The impetus of the story is that vivacious young Marina, upon the death of her mother, has come to Spain to re-unite with her alienated, artist father, Emiliano. That she knows virtually nothing about him, or his life, is made clear with the discovery that a handsome young Moor she's infatuated with was once her father's reluctant lover, and is now married (albeit for convenience) to an older woman who is still in love with Emiliano. Adding to the romantic dispossession, the spirit of the great Spanish poet and playwright Frederico Garcia Lorca haunts both this seaside hacienda and Emiliano's work as a painter. The unraveling of these thin but twisted threads is accomplished through drink, festive celebration, the revelation of uncertain desires and unwanted self-knowledge, and a sense of the mystical that exists both between people and inside them.

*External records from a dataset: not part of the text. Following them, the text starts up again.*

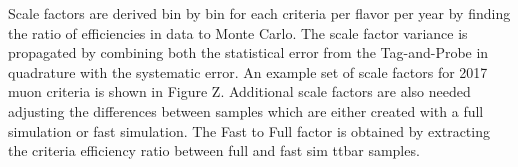 Scale factors are derived bin by bin for each criteria per flavor per year by finding the ratio of efficiencies in data to Monte Carlo. The scale factor variance is propagated by combining both the statistical error from the Tag-and-Probe in quadrature with the systematic error. An example set of scale factors for 2017 muon criteria is shown in Figure Z.  Additional scale factors are also  needed adjusting the differences between samples which are either created with a full simulation or fast simulation. The Fast to Full factor is obtained by extracting the criteria efficiency ratio between  full and fast sim ttbar samples.
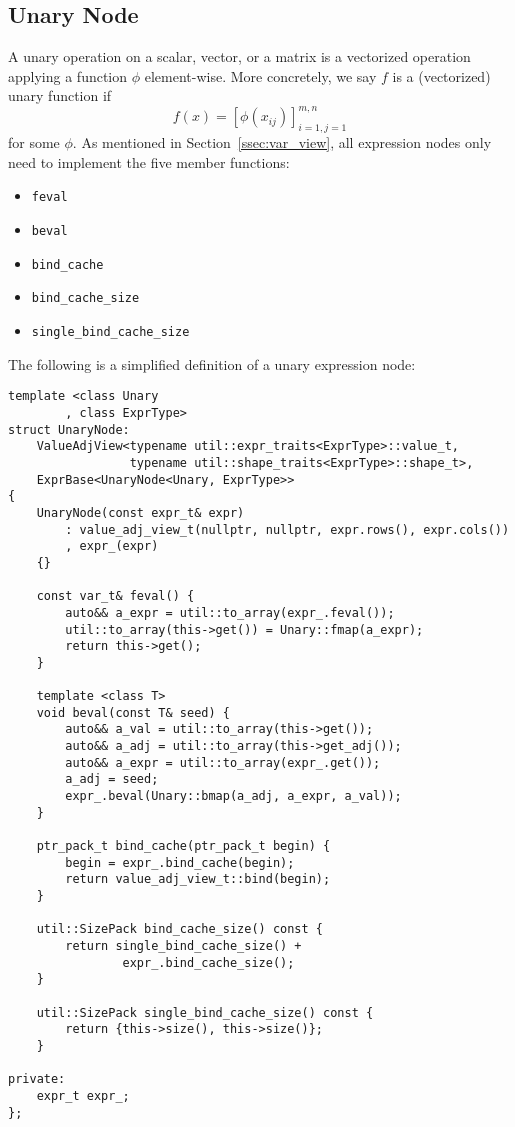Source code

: \subsection{Unary Node}\label{ssec:unary}

A unary operation on a scalar, vector, or a matrix is a vectorized 
operation applying a function $\phi$ element-wise.
More concretely, we say $f$ is a (vectorized) unary function if
\[
    f(x) = {[\phi(x_{ij})]}_{i=1,j=1}^{m,n}
\]
for some $\phi$.
As mentioned in Section~\ref{ssec:var_view},
all expression nodes only need to
implement the five member functions: 
\begin{itemize}
    \item \verb|feval|
    \item \verb|beval|
    \item \verb|bind_cache|
    \item \verb|bind_cache_size|
    \item \verb|single_bind_cache_size|
\end{itemize}
The following is a simplified definition of a unary expression node:
\begin{lstlisting}[style=customcpp]
template <class Unary
        , class ExprType>
struct UnaryNode:
    ValueAdjView<typename util::expr_traits<ExprType>::value_t,
                 typename util::shape_traits<ExprType>::shape_t>,
    ExprBase<UnaryNode<Unary, ExprType>>
{
    UnaryNode(const expr_t& expr)
        : value_adj_view_t(nullptr, nullptr, expr.rows(), expr.cols())
        , expr_(expr)
    {}

    const var_t& feval() {
        auto&& a_expr = util::to_array(expr_.feval());
        util::to_array(this->get()) = Unary::fmap(a_expr);
        return this->get();
    }

    template <class T>
    void beval(const T& seed) {
        auto&& a_val = util::to_array(this->get());
        auto&& a_adj = util::to_array(this->get_adj());
        auto&& a_expr = util::to_array(expr_.get());
        a_adj = seed;
        expr_.beval(Unary::bmap(a_adj, a_expr, a_val));
    }

    ptr_pack_t bind_cache(ptr_pack_t begin) { 
        begin = expr_.bind_cache(begin);
        return value_adj_view_t::bind(begin);
    }

    util::SizePack bind_cache_size() const { 
        return single_bind_cache_size() + 
                expr_.bind_cache_size();
    }

    util::SizePack single_bind_cache_size() const {
        return {this->size(), this->size()};
    }

private:
    expr_t expr_;
};
\end{lstlisting}

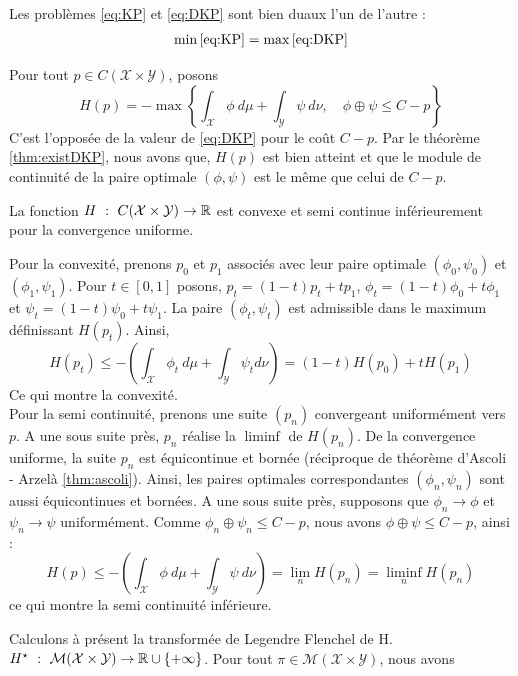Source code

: \documentclass[a4paper,12pt]{article}
\begin{document}
\begin{theoreme}{}
\label{thm:dualite}
Les problèmes \eqref{eq:KP} et \eqref{eq:DKP} sont bien duaux l'un de l'autre :
\begin{align}
\min\eqref{eq:KP} = \max\eqref{eq:DKP}
\end{align}
\end{theoreme}
\begin{preuve}
Pour tout $p\in C(\mathcal{X}\times\mathcal{Y})$, posons 
$$
H(p) = -\max\left\{\int_{\mathcal{X}} \phi\ d\mu +\int_{\mathcal{Y}} \psi\ d\nu, \quad \phi\oplus\psi\leq C-p\right\}
$$
C'est l'opposée de la valeur de \eqref{eq:DKP} pour le coût $C-p$. Par le théorème \ref{thm:existDKP}, nous avons que, $H(p)$ est bien atteint et que le module de continuité de la paire optimale $(\phi,\psi)$ est le même que celui de $C-p$. 
\begin{lemme}
La fonction $H\ :\ C(\mathcal{X}\times\mathcal{Y})\rightarrow\RR$ est convexe et semi continue inférieurement pour la convergence uniforme.
\end{lemme}
\begin{preuve}
Pour la convexité, prenons $p_0$ et $p_1$ associés avec leur paire optimale $(\phi_0,\psi_0)$ et $(\phi_1,\psi_1)$. Pour $t\in [0,1]$ posons, $p_t=(1-t)p_t+tp_1$, $\phi_t=(1-t)\phi_0 + t\phi_1$ et $\psi_t=(1-t)\psi_0+t\psi_1$. La paire $(\phi_t,\psi_t)$ est admissible dans le maximum définissant $H(p_t)$. Ainsi, 
$$
H(p_t)\leq-\left(\int_{\mathcal{X}}\phi_t\ d\mu+\int_{\mathcal{Y}}\psi_t d\nu\right) = (1-t)H(p_0)+tH(p_1)
$$
Ce qui montre la convexité.\\
Pour la semi continuité, prenons une suite $(p_n)$ convergeant uniformément vers $p$. A une sous suite près, $p_n$ réalise la $\liminf$ de $H(p_n)$. De la convergence uniforme, la suite $p_n$ est équicontinue et bornée (réciproque de théorème d'Ascoli - Arzelà \eqref{thm:ascoli}). Ainsi, les paires optimales correspondantes $(\phi_n,\psi_n)$ sont aussi équicontinues et bornées. A une sous suite près, supposons que $\phi_n\rightarrow\phi$ et $\psi_n\rightarrow\psi$ uniformément. Comme $\phi_n\oplus\psi_n\leq C-p$, nous avons $\phi\oplus\psi\leq C-p$, ainsi :
$$
H(p) \leq - \left(\int_{\mathcal{X}}\phi\ d\mu+\int_{\mathcal{Y}}\psi\ d\nu\right) = \lim_n H(p_n)=\liminf_n H(p_n)
$$
ce qui montre la semi continuité inférieure.
\end{preuve}
Calculons à présent la transformée de Legendre Flenchel de H.\\
$H^{\star}\ :\ \mathcal{M}(\mathcal{X}\times\mathcal{Y})\rightarrow\RR\cup\{+\infty\}$. Pour tout $\pi\in\mathcal{M}(\mathcal{X}\times\mathcal{Y})$, nous avons 

\end{preuve}
\end{document}
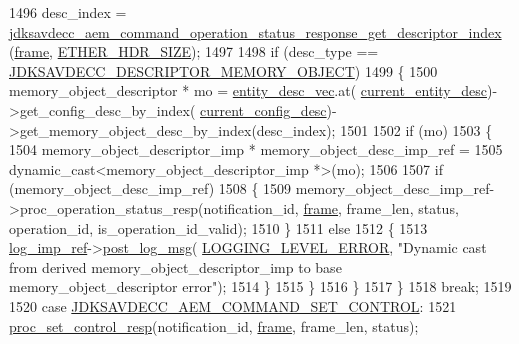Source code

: \begin{DoxyCode}
{{{{1496         desc\_index = 
      \hyperlink{group__command__operation__status__response_ga85ce9d7460dbf29a9b42eb2f0d17aaf7}{jdksavdecc\_aem\_command\_operation\_status\_response\_get\_descriptor\_index}
      (\hyperlink{gst__avb__playbin_8c_ac8e710e0b5e994c0545d75d69868c6f0}{frame}, \hyperlink{namespaceavdecc__lib_a6c827b1a0d973e18119c5e3da518e65ca9512ad9b34302ba7048d88197e0a2dc0}{ETHER\_HDR\_SIZE});
1497 
1498         \textcolor{keywordflow}{if} (desc\_type == \hyperlink{group__descriptor_ga7d2dd5f18460db32b825ce78f19f8135}{JDKSAVDECC\_DESCRIPTOR\_MEMORY\_OBJECT})
1499         \{
1500             memory\_object\_descriptor * mo = \hyperlink{classavdecc__lib_1_1end__station__imp_a72edab41bc56e3c1757944a7df188a3d}{entity\_desc\_vec}.at(
      \hyperlink{classavdecc__lib_1_1end__station__imp_afd78c89df26ba7641e1adb764c0e827d}{current\_entity\_desc})->get\_config\_desc\_by\_index(
      \hyperlink{classavdecc__lib_1_1end__station__imp_a60b1af40d35e8a86b0082c54ab6cb6a8}{current\_config\_desc})->get\_memory\_object\_desc\_by\_index(desc\_index);
1501 
1502             \textcolor{keywordflow}{if} (mo)
1503             \{
1504                 memory\_object\_descriptor\_imp * memory\_object\_desc\_imp\_ref =
1505                     \textcolor{keyword}{dynamic\_cast<}memory\_object\_descriptor\_imp *\textcolor{keyword}{>}(mo);
1506 
1507                 \textcolor{keywordflow}{if} (memory\_object\_desc\_imp\_ref)
1508                 \{
1509                     memory\_object\_desc\_imp\_ref->proc\_operation\_status\_resp(notification\_id, 
      \hyperlink{gst__avb__playbin_8c_ac8e710e0b5e994c0545d75d69868c6f0}{frame}, frame\_len, status, operation\_id, is\_operation\_id\_valid);
1510                 \}
1511                 \textcolor{keywordflow}{else}
1512                 \{
1513                     \hyperlink{namespaceavdecc__lib_acbe3e2a96ae6524943ca532c87a28529}{log\_imp\_ref}->\hyperlink{classavdecc__lib_1_1log_a68139a6297697e4ccebf36ccfd02e44a}{post\_log\_msg}(
      \hyperlink{namespaceavdecc__lib_a501055c431e6872ef46f252ad13f85cdaf2c4481208273451a6f5c7bb9770ec8a}{LOGGING\_LEVEL\_ERROR}, \textcolor{stringliteral}{"Dynamic cast from derived memory\_object\_descriptor\_imp to base
       memory\_object\_descriptor error"});
1514                 \}
1515             \}
1516         \}
1517     \}
1518     \textcolor{keywordflow}{break};
1519 
1520     \textcolor{keywordflow}{case} \hyperlink{group__command_ga78648020206806d2992e010573f0ef27}{JDKSAVDECC\_AEM\_COMMAND\_SET\_CONTROL}:
1521         \hyperlink{classavdecc__lib_1_1end__station__imp_a5ec590aa701ab1dc91e3ef47df951d90}{proc\_set\_control\_resp}(notification\_id, \hyperlink{gst__avb__playbin_8c_ac8e710e0b5e994c0545d75d69868c6f0}{frame}, frame\_len, status);
}}}}
\end{DoxyCode}
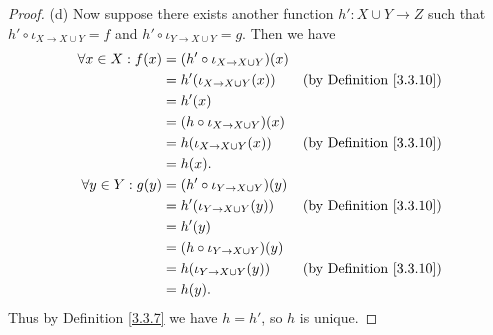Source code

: \begin{proof}{(d)}
    Now suppose there exists another function \(h' : X \cup Y \to Z\) such that \(h' \circ \iota_{X \to X \cup Y} = f\) and \(h' \circ \iota_{Y \to X \cup Y} = g\).
    Then we have
    \begin{align*}
        \forall x \in X : f(x) & = (h' \circ \iota_{X \to X \cup Y})(x)                                       \\
                               & = h'(\iota_{X \to X \cup Y}(x))        & \text{(by Definition \ref{3.3.10})} \\
                               & = h'(x)                                                                      \\
                               & = (h \circ \iota_{X \to X \cup Y})(x)                                        \\
                               & = h(\iota_{X \to X \cup Y}(x))         & \text{(by Definition \ref{3.3.10})} \\
                               & = h(x).                                                                      \\
        \forall y \in Y : g(y) & = (h' \circ \iota_{Y \to X \cup Y})(y)                                       \\
                               & = h'(\iota_{Y \to X \cup Y}(y))        & \text{(by Definition \ref{3.3.10})} \\
                               & = h'(y)                                                                      \\
                               & = (h \circ \iota_{Y \to X \cup Y})(y)                                        \\
                               & = h(\iota_{Y \to X \cup Y}(y))         & \text{(by Definition \ref{3.3.10})} \\
                               & = h(y).
    \end{align*}
    Thus by Definition \ref{3.3.7} we have \(h = h'\), so \(h\) is unique.
\end{proof}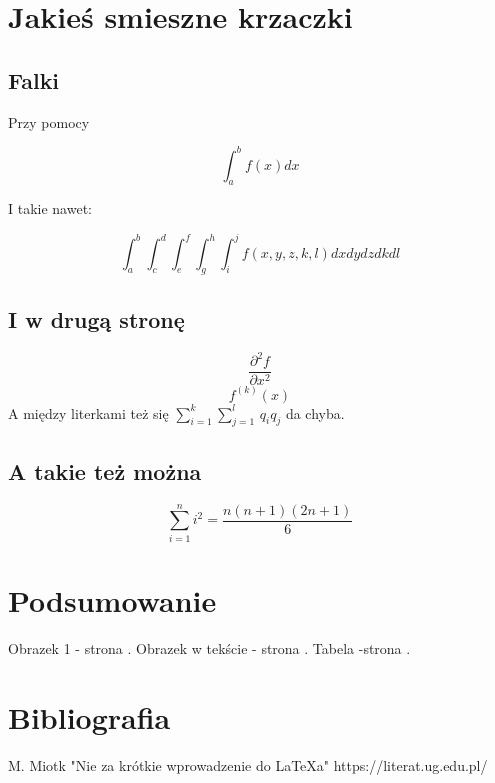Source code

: \documentclass{article}
\begin{document}
\newpage
\section{Jakieś smieszne krzaczki}

\subsection{Falki} 

Przy pomocy \cite{Miotk}

$$\int_{a}^b f(x)dx$$

I takie nawet:

$$\int_{a}^b\int_{c}^d\int_{e}^f\int_{g}^h\int_{i}^j f(x,y,z,k,l)dxdydzdkdl$$

\subsection{I w drugą stronę} 

$$\frac{\partial^2 f}{\partial x^2}$$  $$f^{(k)}(x)$$
A między literkami też się $\sum^k_{i=1}\sum^l_{j=1}\,q_i q_j$ da chyba.

\subsection{A takie też można} 

$$\sum_{i=1}^n i^2 = \frac{n(n+1)(2n+1)}{6}$$

\section{Podsumowanie}

Obrazek 1 - strona \pageref{o0}.
Obrazek w tekście - strona \pageref{o1}.
Tabela -strona \pageref{tab}.

\newpage
\section{Bibliografia}\label{bb}
\begin{thebibliography}{2}
M. Miotk "Nie za krótkie wprowadzenie do LaTeXa"
https://literat.ug.edu.pl/
\end{thebibliography}
\end{document}
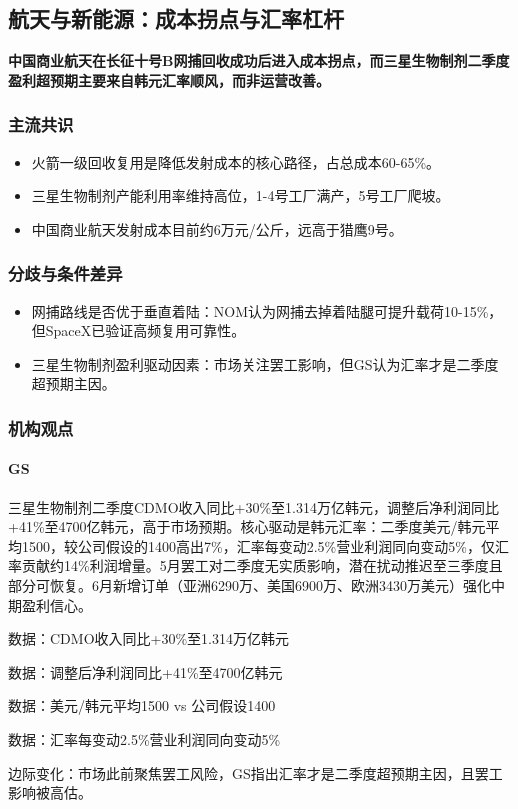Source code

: \documentclass[11pt]{ctexart}
\begin{document}
\subsection{航天与新能源：成本拐点与汇率杠杆}
\textbf{中国商业航天在长征十号B网捕回收成功后进入成本拐点，而三星生物制剂二季度盈利超预期主要来自韩元汇率顺风，而非运营改善。}
\subsubsection*{主流共识}
\begin{itemize}
  \item 火箭一级回收复用是降低发射成本的核心路径，占总成本60-65\%。
  \item 三星生物制剂产能利用率维持高位，1-4号工厂满产，5号工厂爬坡。
  \item 中国商业航天发射成本目前约6万元/公斤，远高于猎鹰9号。
\end{itemize}
\subsubsection*{分歧与条件差异}
\begin{itemize}
  \item 网捕路线是否优于垂直着陆：NOM认为网捕去掉着陆腿可提升载荷10-15\%，但SpaceX已验证高频复用可靠性。
  \item 三星生物制剂盈利驱动因素：市场关注罢工影响，但GS认为汇率才是二季度超预期主因。
\end{itemize}
\subsubsection*{机构观点}
\paragraph{GS} 三星生物制剂二季度CDMO收入同比+30\%至1.314万亿韩元，调整后净利润同比+41\%至4700亿韩元，高于市场预期。核心驱动是韩元汇率：二季度美元/韩元平均1500，较公司假设的1400高出7\%，汇率每变动2.5\%营业利润同向变动5\%，仅汇率贡献约14\%利润增量。5月罢工对二季度无实质影响，潜在扰动推迟至三季度且部分可恢复。6月新增订单（亚洲6290万、美国6900万、欧洲3430万美元）强化中期盈利信心。
{\small\color{refgray}数据：CDMO收入同比+30\%至1.314万亿韩元\par}
{\small\color{refgray}数据：调整后净利润同比+41\%至4700亿韩元\par}
{\small\color{refgray}数据：美元/韩元平均1500 vs 公司假设1400\par}
{\small\color{refgray}数据：汇率每变动2.5\%营业利润同向变动5\%\par}
{\small\color{refgray}边际变化：市场此前聚焦罢工风险，GS指出汇率才是二季度超预期主因，且罢工影响被高估。\par}
\end{document}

There are some social, political, sexual and gender issues, but they feel more like issues than motivations, and in spite of Sharon Ott's solid direction, which gives the action an important deliberation and clarity, the emotion doesn't really sweat, doesn't really bleed, and doesn't really affect us.

As Marina, Onahoua Rodriguez is vibrant and quite beautiful, but never really convinces us of the necessity of her knowing her father, or of why her father needs to reconcile with her at this point in their lives, or of what that reconciliation would consist of. She has an appealing sexual attraction to the handsome and conflicted Karim (Paul Nicholas), but when she discovers that he is both compromised and indecisive, it doesn't seem to cause her much real pain. Then again, should a quick vacation romance be expected to have much consequence? Mr. Nicholas as Karim creates the most interesting character in the play, but this young man who suffers from the confusion created by his relationship with Marina's father never really gets to show us why the relationship happened, who he was before it happened, or how it changed him. The biggest part of the problem is the character of Emiliano himself. Tom Ramiriz looks perfect, with his great, loose stature and his long braid, as a man who has indulged himself in the name of art, and long ago accepted the cost of being either inauthentic or uncommitted. That inner struggle is where the spirit of Lorca comes into play, and while it provides wonderful opportunities for Cruz to editorialize and expound on the meaning of it all, it doesn't really illuminate Emiliano, or answer our deeper questions about him. Jonathan Nichols, as Lorca, has a charming, wise, bemused perspective on all of these people, but it feels artificial, like an idea from a writer's study, not an ephemera generated by the situation. The one character who felt entirely realized was the middle-aged, passionate Paquita (Karmin Murcelo). Hers was the one instance where I believed she knew the man's scent, had loved him for all his flaws, had accepted and grown from the change in her life that came of giving her heart to the wrong person.

The physical production was quite lovely, with an open, heavily raked and sun-drenched set by Etta Lilienthal and sensual lighting by Peter Maradudin, and attractive costumes by Deborah Trout. The action felt slow and transparent in the first act, but generated more heat and interest in the second.

"The Beauty of the Father" was presented in workshop by Seattle Rep last season (just after Cruz won the Pulitzer for "Anna in the Tropics"), and while the play has been significantly developed (especially in the second act), it also feels like it has been over-conceptualized, over-written, and over-poeticized. The desire to make beautiful language is as visceral and intangible as the scents the perfume maker Karim uses to seduce Marina, but like that perfume, too many different scents sampled in too short a time become a confusion of stimulation, effects without identity, a poem of similes without a central, controlling metaphor. "The Beauty of the Father" reaches beautifully, but never touches flesh.